Valves being used by irrigation controllers may be of various types, each having a unique profile of electrical power consumption (“power profile”) according to the various stages of its operation.

Electromechanical solenoids for example of include an electromagnetically inductive coil wound around a movable steel or iron slug termed the armature. The coil is shaped such that the armature can be moved in and out of the coil's center, altering the coil's inductance and thereby becoming an electro-magnet. The armature is used to provide a mechanical force to some mechanism which operates the valve.

A solenoid's main electrical characteristic is that of an inductor, in that it possesses inductance, which is the characteristic that opposes any change in current. This is why current does not immediately reach a maximum level when a solenoid is energized. Instead, the current rises at a steady rate until it is limited by the resistance of the solenoid.

SUMMARY

The following embodiments and aspects thereof are described and illustrated in conjunction with systems, tools and methods which are meant to be exemplary and illustrative, not limiting in scope.

In an aspect of the present invention there is provided an irrigation controller comprising an electrical circuit suitable for receiving incoming power of either AC or DC voltage and operating valves of either AC or DC type, wherein the electrical circuit comprises a power supply module, a driver, a microcontroller and sensing circuitry configured to detect current and/or voltages associated with valve operation. The power supply module is arranged to convert the incoming power to DC voltage that is supplied into the electrical circuit, the driver comprises a plurality of outgoing ports that are connected to one or more valves coupled to the irrigation controller, and the microcontroller is arranged to control activation of the valve via the driver.

In addition to the exemplary aspects and embodiments described above, further aspects and embodiments will become apparent by reference to the figures and by study of the following detailed descriptions.

BRIEF DESCRIPTION OF THE FIGURES

Exemplary embodiments are illustrated in referenced figures. It is intended that the embodiments and figures disclosed herein are to be considered illustrative, rather than restrictive. The invention, however, both as to organization and method of operation, together with objects, features, and advantages thereof, may best be understood by reference to the following detailed description when read with the accompanying figures, in which:

FIG. 1 schematically shows an electronic circuit of an irrigation controller according to an embodiment of the present invention; and

FIG. 2 schematically shows physical phenomena associated with a valve controlled via electrical input supplied by an embodiment of a controller of the present invention.

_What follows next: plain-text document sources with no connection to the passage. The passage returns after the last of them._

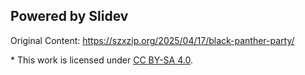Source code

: ## Powered by Slidev

Original Content: <https://szxzip.org/2025/04/17/black-panther-party/>

\* This work is licensed under [CC BY-SA 4.0](https://creativecommons.org/licenses/by-sa/4.0/).
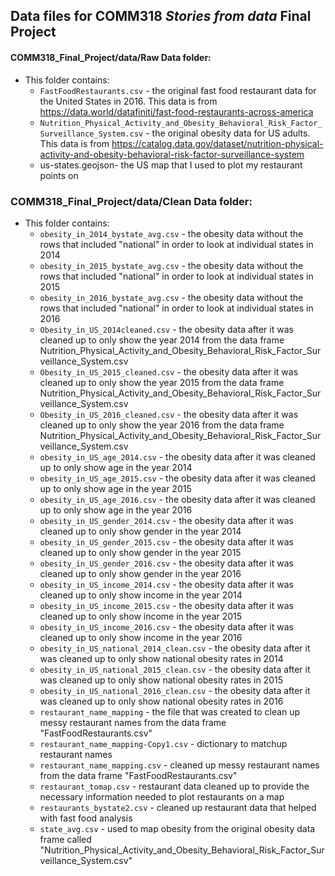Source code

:## Data files for COMM318 _Stories from data_ Final Project


#### COMM318_Final_Project/data/Raw Data folder:

* This folder contains: 
    - `FastFoodRestaurants.csv` - the original fast food restaurant data for the United States in 2016. This data is from         https://data.world/datafiniti/fast-food-restaurants-across-america
    - `Nutrition_Physical_Activity_and_Obesity_Behavioral_Risk_Factor_Surveillance_System.csv` - the original obesity data for US           adults. This data is from https://catalog.data.gov/dataset/nutrition-physical-activity-and-obesity-behavioral-risk-factor-surveillance-system
    - us-states.geojson- the US map that I used to plot my restaurant points on 


### COMM318_Final_Project/data/Clean Data folder:

* This folder contains:  
  - `obesity_in_2014_bystate_avg.csv` - the obesity data without the rows that included "national" in order to look at individual states in 2014 
  - `obesity_in_2015_bystate_avg.csv` - the obesity data without the rows that included "national" in order to look at individual states in 2015
  - `obesity_in_2016_bystate_avg.csv` - the obesity data without the rows that included "national" in order to look at individual states in 2016
  - `Obesity_in_US_2014cleaned.csv` - the obesity data after it was cleaned up to only show the year 2014 from the data frame Nutrition_Physical_Activity_and_Obesity_Behavioral_Risk_Factor_Surveillance_System.csv  
  - `Obesity_in_US_2015_cleaned.csv` - the obesity data after it was cleaned up to only show the year 2015 from the data frame Nutrition_Physical_Activity_and_Obesity_Behavioral_Risk_Factor_Surveillance_System.csv
  - `Obesity_in_US_2016_cleaned.csv` - the obesity data after it was cleaned up to only show the year 2016 from the data frame Nutrition_Physical_Activity_and_Obesity_Behavioral_Risk_Factor_Surveillance_System.csv
  - `obesity_in_US_age_2014.csv` - the obesity data after it was cleaned up to only show age in the year 2014
  - `obesity_in_US_age_2015.csv` - the obesity data after it was cleaned up to only show age in the year 2015
  - `obesity_in_US_age_2016.csv` - the obesity data after it was cleaned up to only show age in the year 2016
  - `obesity_in_US_gender_2014.csv` - the obesity data after it was cleaned up to only show gender in the year 2014
  - `obesity_in_US_gender_2015.csv` - the obesity data after it was cleaned up to only show gender in the year 2015
  - `obesity_in_US_gender_2016.csv` - the obesity data after it was cleaned up to only show gender in the year 2016
  - `obesity_in_US_income_2014.csv` - the obesity data after it was cleaned up to only show income in the year 2014
  - `obesity_in_US_income_2015.csv` - the obesity data after it was cleaned up to only show income in the year 2015
  - `obesity_in_US_income_2016.csv` - the obesity data after it was cleaned up to only show income in the year 2016
  - `obesity_in_US_national_2014_clean.csv` - the obesity data after it was cleaned up to only show national obesity rates in 2014
  - `obesity_in_US_national_2015_clean.csv` -  the obesity data after it was cleaned up to only show national obesity rates in 2015
  - `obesity_in_US_national_2016_clean.csv` - the obesity data after it was cleaned up to only show national obesity rates in 2016
  - `restaurant_name_mapping` - the file that was created to clean up messy restaurant names from the data frame "FastFoodRestaurants.csv"
  - `restaurant_name_mapping-Copy1.csv` - dictionary to matchup restaurant names
  - `restaurant_name_mapping.csv` - cleaned up messy restaurant names from the data frame "FastFoodRestaurants.csv"
  - `restaurant_tomap.csv` - restaurant data cleaned up to provide the necessary information needed to plot restaurants on a map
  - `restaurants_bystate2.csv` - cleaned up restaurant data that helped with fast food analysis 
  - `state_avg.csv` - used to map obesity from the original obesity data frame called "Nutrition_Physical_Activity_and_Obesity_Behavioral_Risk_Factor_Surveillance_System.csv"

FIG. 2A shows details of pulse width modulation (PWM) waveform portions of FIG. 2.

It will be appreciated that for simplicity and clarity of illustration, elements shown in the figures have not necessarily been drawn to scale. For example, the dimensions of some of the elements may be exaggerated relative to other elements for clarity. Further, where considered appropriate, reference numerals may be repeated within the figures to indicate like elements.

DETAILED DESCRIPTION

Attention is first drawn to FIG. 1 schematically illustrating an electric circuit 10 of an irrigation controller according to an embodiment of the present invention. Electric circuit 10 includes a power supply module 12 that is arranged to receive electrical power from a power source available at the location where the irrigation controller is deployed. In some embodiments, the power source is from AC mains. In other embodiments, the power source may be the DC output from one or more solar panels located in close proximity to the field served by the irrigation controller. In still other embodiments, the power source may be the output of or more wind turbines located in close proximity to the field served by the irrigation controller.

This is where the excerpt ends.